Since the segmentation of several patients is time-consuming, we have provided a snakemake pipeline to automate the process. This pipeline also allows to train other set of centroids and use it for the segmentation. This file allows to customize the usage of the hardware resources, like the number of threads and the amount of memory.

As before, this examples will use he data previously downloaded from the public dataset

Segment Multiple Scan

First of all, you have to create two folders:

  • INPUT : contains all and only the CT scans to segment

  • OUTPUT : empty folder, will contain the segmented scans as nrrd.

Now simply execute from command line

snakemake --cores 1 --config input_path='./Examples/INPUT/' --output_path='./Examples/OUTPUT/'

Note

It will create a folder named LUNG inside the INPUT, which contains the results of the lung extraction step.

Train a Centroid Set

Prepare three folders:
  • INPUT: will contains all the scans to segment

  • OUTPUT: will contain the segmented scans

  • TRAIN: will contain all the scans of the training set.

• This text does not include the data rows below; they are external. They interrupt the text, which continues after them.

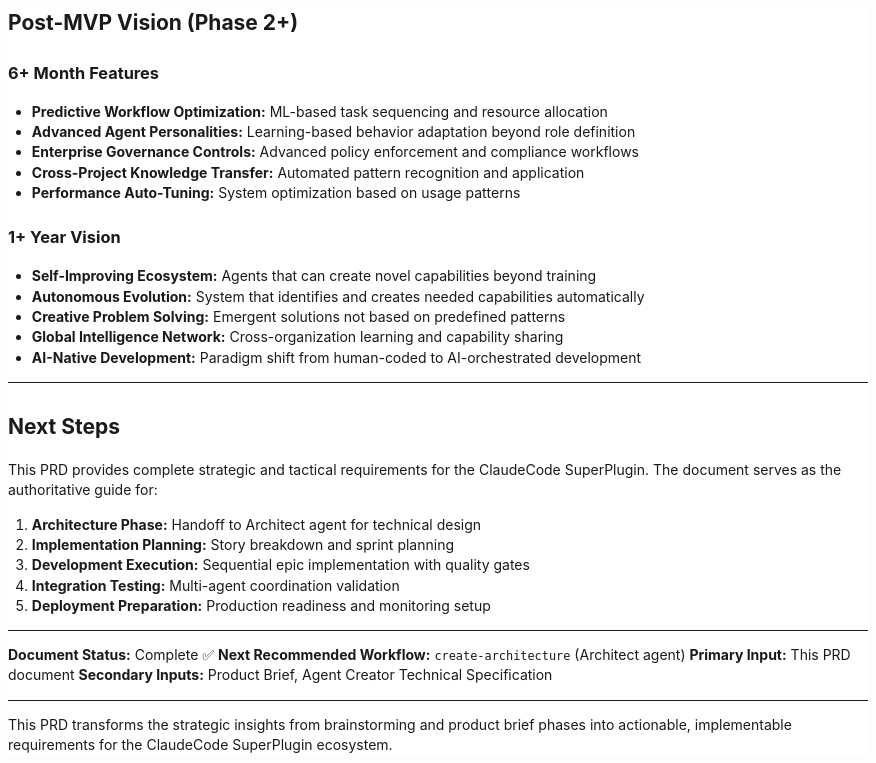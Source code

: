 
## Post-MVP Vision (Phase 2+)

### 6+ Month Features
- **Predictive Workflow Optimization:** ML-based task sequencing and resource allocation
- **Advanced Agent Personalities:** Learning-based behavior adaptation beyond role definition
- **Enterprise Governance Controls:** Advanced policy enforcement and compliance workflows
- **Cross-Project Knowledge Transfer:** Automated pattern recognition and application
- **Performance Auto-Tuning:** System optimization based on usage patterns

### 1+ Year Vision
- **Self-Improving Ecosystem:** Agents that can create novel capabilities beyond training
- **Autonomous Evolution:** System that identifies and creates needed capabilities automatically
- **Creative Problem Solving:** Emergent solutions not based on predefined patterns
- **Global Intelligence Network:** Cross-organization learning and capability sharing
- **AI-Native Development:** Paradigm shift from human-coded to AI-orchestrated development

---

## Next Steps

This PRD provides complete strategic and tactical requirements for the ClaudeCode SuperPlugin. The document serves as the authoritative guide for:

1. **Architecture Phase:** Handoff to Architect agent for technical design
2. **Implementation Planning:** Story breakdown and sprint planning
3. **Development Execution:** Sequential epic implementation with quality gates
4. **Integration Testing:** Multi-agent coordination validation
5. **Deployment Preparation:** Production readiness and monitoring setup

---

**Document Status:** Complete ✅
**Next Recommended Workflow:** `create-architecture` (Architect agent)
**Primary Input:** This PRD document
**Secondary Inputs:** Product Brief, Agent Creator Technical Specification

---

This PRD transforms the strategic insights from brainstorming and product brief phases into actionable, implementable requirements for the ClaudeCode SuperPlugin ecosystem.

Now run Snakemake with the following configuration parameters :

snakemake --cores 1 --config input_path='./Examples/INPUT/' --output_path='./Examples/OUTPUT/'
--train_path='./Examples/TRAIN/' --centroid_path='.Examples/centorid_set.pkl.npy'

This will train the centroid set and use them to segment the input scans.

Note

This will create a folder named LUNG inside INPUT and TRAIN which contains the scans after lung extraction.

Warning

The TRAIN folder cannot be the same of INPUT!

Configuration

We have provided a configuration file (config.yaml) which allows to manage the resources and the path, which we usually provide from command-line.

Threads:

  • threads_labelling : Set the number of threads to use for the labelling process (default = 8);

  • threads_lung_extraction : Set the number of threads to use for the lung_extraction (default = 8);

  • threads_train : Set the number of threads to use for the training process (default = 8).

Memory:

  • memory_labelling : 8

  • memory_lung_extraction : 8

  • memory_train : 8

Training Parameters:

It is possible to specify the parameters for the training step:

  • n_subsamples : number of subsamples in which the slice of the training set will be divided during the training;

  • centroid_initialization : technique to use for the initialization of the centroids during k-means (0 for random initialization, 1 for k-means++)